● **Problem to work on**:
Below are records; report the number of lines among them that include the word "고무줄처럼", and nothing further.

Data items
====================
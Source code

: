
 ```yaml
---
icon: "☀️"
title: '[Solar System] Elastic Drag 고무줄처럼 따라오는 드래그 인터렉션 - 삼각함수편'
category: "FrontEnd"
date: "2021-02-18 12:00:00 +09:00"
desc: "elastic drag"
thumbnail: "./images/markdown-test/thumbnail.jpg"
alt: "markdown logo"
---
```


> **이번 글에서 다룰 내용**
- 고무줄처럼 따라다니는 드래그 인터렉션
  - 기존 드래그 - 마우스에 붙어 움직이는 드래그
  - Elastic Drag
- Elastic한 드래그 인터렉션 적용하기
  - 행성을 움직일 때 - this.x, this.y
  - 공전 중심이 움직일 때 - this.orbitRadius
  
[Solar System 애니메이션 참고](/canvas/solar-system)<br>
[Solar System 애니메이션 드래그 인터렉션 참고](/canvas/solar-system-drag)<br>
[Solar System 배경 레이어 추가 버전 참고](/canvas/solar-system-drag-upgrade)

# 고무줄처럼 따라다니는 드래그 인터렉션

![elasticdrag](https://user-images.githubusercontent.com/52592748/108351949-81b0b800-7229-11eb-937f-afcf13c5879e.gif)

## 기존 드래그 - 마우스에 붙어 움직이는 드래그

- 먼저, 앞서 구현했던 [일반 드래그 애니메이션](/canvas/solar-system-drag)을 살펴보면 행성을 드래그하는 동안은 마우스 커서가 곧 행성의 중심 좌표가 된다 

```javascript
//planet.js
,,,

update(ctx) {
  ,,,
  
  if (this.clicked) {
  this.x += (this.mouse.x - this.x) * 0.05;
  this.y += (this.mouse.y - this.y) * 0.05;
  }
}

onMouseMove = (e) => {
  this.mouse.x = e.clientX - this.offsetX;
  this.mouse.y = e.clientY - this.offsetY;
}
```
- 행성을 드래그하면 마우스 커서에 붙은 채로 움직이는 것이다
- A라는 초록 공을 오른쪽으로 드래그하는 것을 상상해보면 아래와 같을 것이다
====================
● **Exercise answer**:
3